◆ **Prompt**:
Among the entries, find the lines with the string "ansible" and report them.

Records drawn from a dataset
════════════════
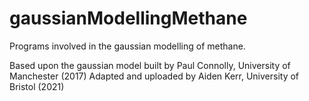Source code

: # gaussianModellingMethane
Programs involved in the gaussian modelling of methane.

Based upon the gaussian model built by Paul Connolly, University of Manchester (2017)
Adapted and uploaded by Aiden Kerr, University of Bristol (2021)

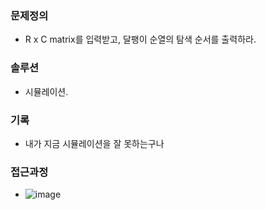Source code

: ### 문제정의
- R x C matrix를 입력받고, 달팽이 순열의 탐색 순서를 출력하라.
### 솔루션
- 시뮬레이션.
### 기록
- 내가 지금 시뮬레이션을 잘 못하는구나
### 접근과정
- ![image](https://github.com/jongwuner/Leetcode/assets/16419202/85b5816e-7c28-4a31-aebb-0a33985515f6)
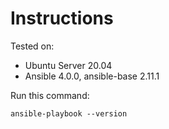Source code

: # Instructions

Tested on:
- Ubuntu Server 20.04
- Ansible 4.0.0, ansible-base 2.11.1

Run this command:

    ansible-playbook --version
════════════════
◆ **Output below**:
- Ansible 4.0.0, ansible-base 2.11.1
    ansible-playbook --version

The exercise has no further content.